WordPress.com is great, but once you want to run a custom theme, plugins or embeds from sites that Automattic don’t have a BD relationship with, you’ve kinda reached a glass ceiling with the service. Self-install solves those problems but how many bloggers are really in a position to be installing, maintaining and updating a WordPress install on a hosting account? From my own anecdotal evidence most just don’t have the technical interest and/or time and I’ve spent many hours helping friends install, update and migrate WP blogs over the years.

Reports that WordPress is insecure almost always arise from people not keeping their WordPress self-install instances patched and up-to-date.

When I sat down and talked to the WPEngine founders about how they intended to solve this problem I was very excited. I love working with companies who are addressing real-life problems I can directly relate with. I’ve been working with WPEngine since SxSW to help them build the platform and bring it to market.

WPEngine is serving platform, not a hosting account

We’ve taken all the greatness of WordPress self-install and bundled it together into a blog serving platform that is designed solely just to serve WordPress.

You come to us and either create a new blog or migrate your existing WordPress blog over using some one-click export tools we’ve built.

From there we look after the installation, management, security, upgrades, backup and day-to-day running of WordPress. Everything looks and works the same as far as what the blogger uses – the same old familiar admin tools. But behind the scenes we make sure the WPEngine WordPress Platform is kept up to date and optimized for performance.

Behind the scenes everything is kept in compatible formats to WordPress self-install so you could migrate out and walk away if you ever wanted to. No lock in here.

The service is ideal for pro-bloggers, fledgling blog/news sites (like TechCrunch, Mashable, etc) and small-to-medium businesses that use WordPress as a CMS for their sites. Many doctors surgeries, law offices and other businesses use WordPress to power their site and WPEngine is ideal for those who don’t have any in-house technical capabilities to keep their sites running in optimally and securely.

Invites!

We’ve been successfully hosting in stealth-beta some pretty high profile blogs – including Balsamiq’s Blog, OtherInBox (their entire site) and Jason Cohen’s highly trafficked A Smar Bear blog (who is also a co-founder).
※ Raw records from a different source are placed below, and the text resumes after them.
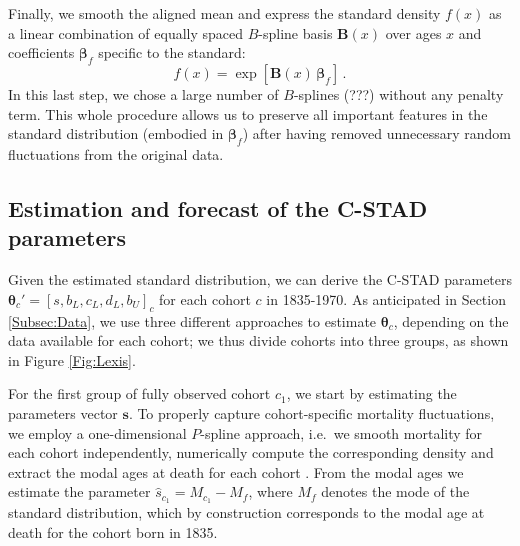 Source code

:\documentclass[11pt, a4paper]{article}
\begin{document}
Finally, we smooth the aligned mean and express the standard density $f(x)$ as a linear combination of equally spaced $B$-spline basis $\bm{B}(x)$ over ages $x$ and coefficients $\bm{\beta}_{f}$ specific to the standard:
%
\begin{equation}\label{Eq:standPsplines}
f(x) = \exp\left[ \bm{B}(x) \, \bm{\beta}_{f} \right] \, .
\end{equation}
In this last step, we chose a large number of $B$-splines (???) without any penalty term. This whole procedure allows us to preserve all important features in the standard distribution (embodied in $\bm{\beta}_{f}$) after having removed unnecessary random fluctuations from the original data.


\subsection{Estimation and forecast of the C-STAD parameters}
\label{Subsec:EstimForeC-STAD}
Given the estimated standard distribution, we can derive the C-STAD parameters $\bm{\theta}_{c}'=\left[s,b_{L},c_{L},d_{L},b_{U}\right]_{c}$ for each cohort $c$ in 1835-1970. As anticipated in Section \ref{Subsec:Data}, we use three different approaches to estimate $\bm{\theta}_{c}$, depending on the data available for each cohort; we thus divide cohorts into three groups, as shown in Figure \ref{Fig:Lexis}. 

For the first group of fully observed cohort $c_1$, we start by estimating the parameters vector $\bm{s}$. To properly capture cohort-specific mortality fluctuations, we employ a one-dimensional $P$-spline approach, i.e.~we smooth mortality for each cohort independently, numerically compute the corresponding density and extract the modal ages at death for each cohort \citep[for a similar approach in a period perspective see][]{ouellette2011changes}. From the modal ages we estimate the parameter $\hat{s}_{c_{1}}=M_{c_{1}} - M_f$, where $M_f$ denotes the mode of the standard distribution, which by construction corresponds to the modal age at death for the cohort born in 1835. \par
\end{document}
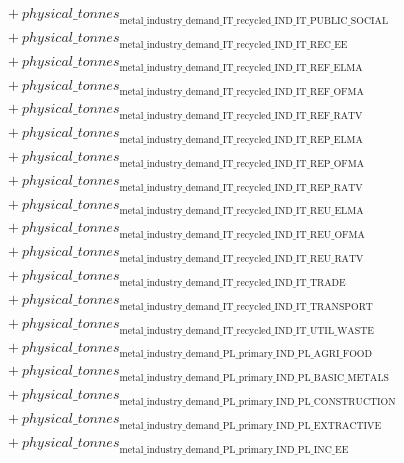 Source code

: \documentclass[11pt]{article}
\begin{document}
\begin{align*}
&\quad {}+ {physical\_tonnes}_{\text{metal\_industry\_demand\_IT\_recycled\_IND\_IT\_PUBLIC\_SOCIAL}}\\
&\quad {}+ {physical\_tonnes}_{\text{metal\_industry\_demand\_IT\_recycled\_IND\_IT\_REC\_EE}}\\
&\quad {}+ {physical\_tonnes}_{\text{metal\_industry\_demand\_IT\_recycled\_IND\_IT\_REF\_ELMA}}\\
&\quad {}+ {physical\_tonnes}_{\text{metal\_industry\_demand\_IT\_recycled\_IND\_IT\_REF\_OFMA}}\\
&\quad {}+ {physical\_tonnes}_{\text{metal\_industry\_demand\_IT\_recycled\_IND\_IT\_REF\_RATV}}\\
&\quad {}+ {physical\_tonnes}_{\text{metal\_industry\_demand\_IT\_recycled\_IND\_IT\_REP\_ELMA}}\\
&\quad {}+ {physical\_tonnes}_{\text{metal\_industry\_demand\_IT\_recycled\_IND\_IT\_REP\_OFMA}}\\
&\quad {}+ {physical\_tonnes}_{\text{metal\_industry\_demand\_IT\_recycled\_IND\_IT\_REP\_RATV}}\\
&\quad {}+ {physical\_tonnes}_{\text{metal\_industry\_demand\_IT\_recycled\_IND\_IT\_REU\_ELMA}}\\
&\quad {}+ {physical\_tonnes}_{\text{metal\_industry\_demand\_IT\_recycled\_IND\_IT\_REU\_OFMA}}\\
&\quad {}+ {physical\_tonnes}_{\text{metal\_industry\_demand\_IT\_recycled\_IND\_IT\_REU\_RATV}}\\
&\quad {}+ {physical\_tonnes}_{\text{metal\_industry\_demand\_IT\_recycled\_IND\_IT\_TRADE}}\\
&\quad {}+ {physical\_tonnes}_{\text{metal\_industry\_demand\_IT\_recycled\_IND\_IT\_TRANSPORT}}\\
&\quad {}+ {physical\_tonnes}_{\text{metal\_industry\_demand\_IT\_recycled\_IND\_IT\_UTIL\_WASTE}}\\
&\quad {}+ {physical\_tonnes}_{\text{metal\_industry\_demand\_PL\_primary\_IND\_PL\_AGRI\_FOOD}}\\
&\quad {}+ {physical\_tonnes}_{\text{metal\_industry\_demand\_PL\_primary\_IND\_PL\_BASIC\_METALS}}\\
&\quad {}+ {physical\_tonnes}_{\text{metal\_industry\_demand\_PL\_primary\_IND\_PL\_CONSTRUCTION}}\\
&\quad {}+ {physical\_tonnes}_{\text{metal\_industry\_demand\_PL\_primary\_IND\_PL\_EXTRACTIVE}}\\
&\quad {}+ {physical\_tonnes}_{\text{metal\_industry\_demand\_PL\_primary\_IND\_PL\_INC\_EE}}\\

\end{align*}
\end{document}
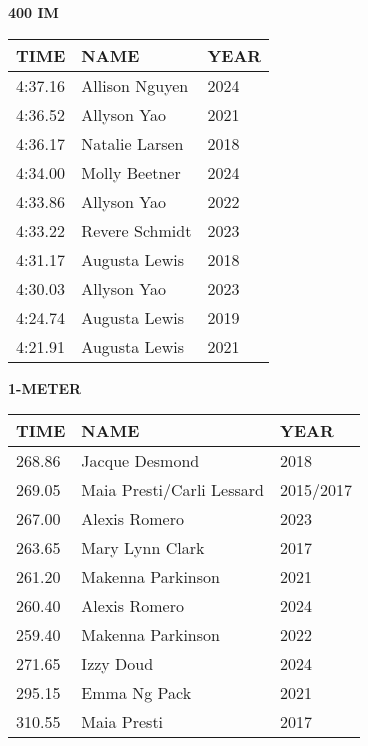 \begin{center}
\begin{minipage}[t]{0.7\textwidth}
\centering
\textbf{400 IM}\\[0.05cm]
\begin{tabular}{@{}p{1.8cm}p{2.8cm}p{1.2cm}@{}}
\hline
\textbf{TIME} & \textbf{NAME} & \textbf{YEAR} \\
\hline
4:37.16 & Allison Nguyen & 2024 \\
4:36.52 & Allyson Yao & 2021 \\
4:36.17 & Natalie Larsen & 2018 \\
4:34.00 & Molly Beetner & 2024 \\
4:33.86 & Allyson Yao & 2022 \\
4:33.22 & Revere Schmidt & 2023 \\
4:31.17 & Augusta Lewis & 2018 \\
4:30.03 & Allyson Yao & 2023 \\
4:24.74 & Augusta Lewis & 2019 \\
4:21.91 & Augusta Lewis & 2021 \\
\hline
\end{tabular}
\end{minipage}
\end{center}

\vspace{0.4cm}

\begin{center}
\begin{minipage}[t]{0.7\textwidth}
\centering
\textbf{1-METER}\\[0.05cm]
\begin{tabular}{@{}p{1.8cm}p{2.8cm}p{1.2cm}@{}}
\hline
\textbf{TIME} & \textbf{NAME} & \textbf{YEAR} \\
\hline
268.86 & Jacque Desmond & 2018 \\
269.05 & Maia Presti/Carli Lessard & 2015/2017 \\
267.00 & Alexis Romero & 2023 \\
263.65 & Mary Lynn Clark & 2017 \\
261.20 & Makenna Parkinson & 2021 \\
260.40 & Alexis Romero & 2024 \\
259.40 & Makenna Parkinson & 2022 \\
271.65 & Izzy Doud & 2024 \\
295.15 & Emma Ng Pack & 2021 \\
310.55 & Maia Presti & 2017 \\
\hline
\end{tabular}
\end{minipage}
\end{center}

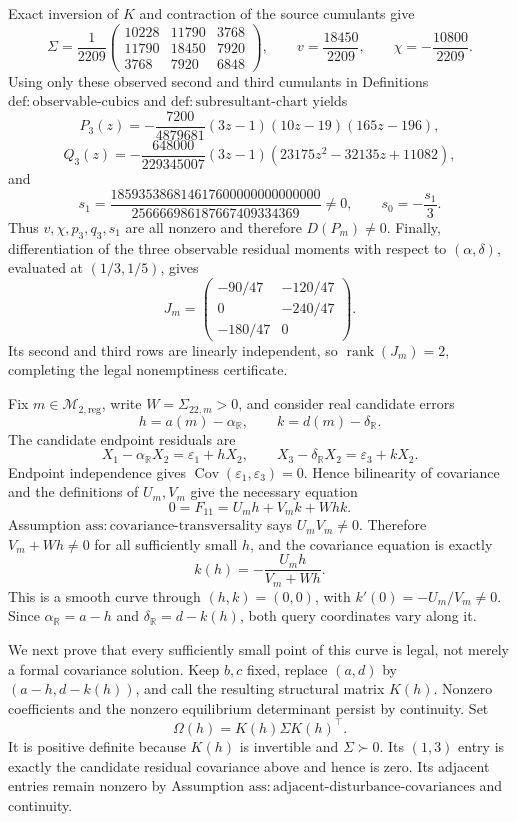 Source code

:Exact inversion of \(K\) and contraction of the source cumulants give
\[
\Sigma=\frac1{2209}
\begin{pmatrix}
10228&11790&3768\\
11790&18450&7920\\
3768&7920&6848
\end{pmatrix},
\qquad
v=\frac{18450}{2209},
\qquad
\chi=-\frac{10800}{2209}.
\]
Using only these observed second and third cumulants in Definitions \(\mathrm{def:observable\mbox{-}cubics}\) and \(\mathrm{def:subresultant\mbox{-}chart}\) yields
\[
P_3(z)=-\frac{7200}{4879681}(3z-1)(10z-19)(165z-196),
\]
\[
Q_3(z)=-\frac{648000}{229345007}(3z-1)
       (23175z^2-32135z+11082),
\]
and
\[
s_1=\frac{185935386814617600000000000000}
{256666986187667409334369}\neq0,
\qquad
s_0=-\frac{s_1}{3}.
\]
Thus \(v,\chi,p_3,q_3,s_1\) are all nonzero and therefore \(D(P_m)\neq0\). Finally, differentiation of the three observable residual moments with respect to \((\alpha,\delta)\), evaluated at \((1/3,1/5)\), gives
\[
J_m=
\begin{pmatrix}
-90/47&-120/47\\
0&-240/47\\
-180/47&0
\end{pmatrix}.
\]
Its second and third rows are linearly independent, so \(\operatorname{rank}(J_m)=2\), completing the legal nonemptiness certificate.

Fix \(m\in\mathcal M_{2,\mathrm{reg}}\), write \(W=\Sigma_{22,m}>0\), and consider real candidate errors
\[
h=a(m)-\alpha_{\mathbb R},
\qquad
k=d(m)-\delta_{\mathbb R}.
\]
The candidate endpoint residuals are
\[
X_1-\alpha_{\mathbb R}X_2=\varepsilon_1+hX_2,
\qquad
X_3-\delta_{\mathbb R}X_2=\varepsilon_3+kX_2.
\]
Endpoint independence gives \(\operatorname{Cov}(\varepsilon_1,\varepsilon_3)=0\). Hence bilinearity of covariance and the definitions of \(U_m,V_m\) give the necessary equation
\[
0=F_{11}=U_mh+V_mk+Whk.
\]
Assumption \(\mathrm{ass:covariance\mbox{-}transversality}\) says \(U_mV_m\neq0\). Therefore \(V_m+Wh\neq0\) for all sufficiently small \(h\), and the covariance equation is exactly
\[
k(h)=-\frac{U_mh}{V_m+Wh}.
\]
This is a smooth curve through \((h,k)=(0,0)\), with \(k'(0)=-U_m/V_m\neq0\). Since \(\alpha_{\mathbb R}=a-h\) and \(\delta_{\mathbb R}=d-k(h)\), both query coordinates vary along it.

We next prove that every sufficiently small point of this curve is legal, not merely a formal covariance solution. Keep \(b,c\) fixed, replace \((a,d)\) by \((a-h,d-k(h))\), and call the resulting structural matrix \(K(h)\). Nonzero coefficients and the nonzero equilibrium determinant persist by continuity. Set
\[
\Omega(h)=K(h)\Sigma K(h)^\top.
\]
It is positive definite because \(K(h)\) is invertible and \(\Sigma\succ0\). Its \((1,3)\) entry is exactly the candidate residual covariance above and hence is zero. Its adjacent entries remain nonzero by Assumption \(\mathrm{ass:adjacent\mbox{-}disturbance\mbox{-}covariances}\) and continuity.

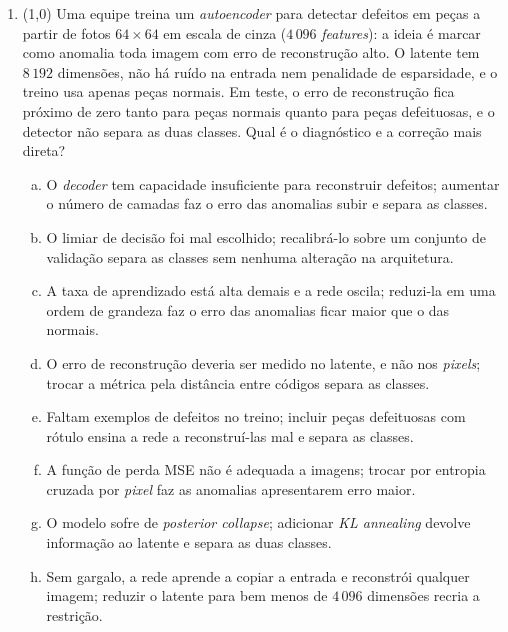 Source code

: \documentclass[11pt,a4paper]{article}
\begin{document}
\begin{enumerate}[1)]
\pagebreak
\item (1{,}0) Uma equipe treina um \textit{autoencoder} para detectar defeitos em peças a partir de fotos $64 \times 64$ em escala de cinza ($4\,096$ \textit{features}): a ideia é marcar como anomalia toda imagem com erro de reconstrução alto. O latente tem $8\,192$ dimensões, não há ruído na entrada nem penalidade de esparsidade, e o treino usa apenas peças normais. Em teste, o erro de reconstrução fica próximo de zero tanto para peças normais quanto para peças defeituosas, e o detector não separa as duas classes. Qual é o diagnóstico e a correção mais direta?
\begin{enumerate}[a)]
    \item O \textit{decoder} tem capacidade insuficiente para reconstruir defeitos; aumentar o número de camadas faz o erro das anomalias subir e separa as classes.
    \item O limiar de decisão foi mal escolhido; recalibrá-lo sobre um conjunto de validação separa as classes sem nenhuma alteração na arquitetura.
    \item A taxa de aprendizado está alta demais e a rede oscila; reduzi-la em uma ordem de grandeza faz o erro das anomalias ficar maior que o das normais.
    \item O erro de reconstrução deveria ser medido no latente, e não nos \textit{pixels}; trocar a métrica pela distância entre códigos separa as classes.
    \item Faltam exemplos de defeitos no treino; incluir peças defeituosas com rótulo ensina a rede a reconstruí-las mal e separa as classes.
    \item A função de perda MSE não é adequada a imagens; trocar por entropia cruzada por \textit{pixel} faz as anomalias apresentarem erro maior.
    \item O modelo sofre de \textit{posterior collapse}; adicionar \textit{KL annealing} devolve informação ao latente e separa as duas classes.
    \item Sem gargalo, a rede aprende a copiar a entrada e reconstrói qualquer imagem; reduzir o latente para bem menos de $4\,096$ dimensões recria a restrição.
\end{enumerate}


\end{enumerate}
\end{document}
Tonight we’re announcing we will be opening our platform via invite. You can follow coverage on Read/WriteWeb, Mashable and others.

If you would like an invite, just visit this sign-up form to request one. We’ll be getting back to people in the next day or so.

Advisory Capital

As mentioned, WPEngine is the latest company I’ve added to my portfolio. They are actually my pick of SxSW 2010 as I now make a habit of meeting as many Texas based startups as possible each year I visit Austin, with the view to working with one as an advisor when I return to SF. Last year’s startup was NutShell Mail, which of course just had a successful exit to Constant Contact.

I intend to write more about my growing portfolio as I am enjoying that this is now taking up a more significant proportion of my time these days. Watch this space!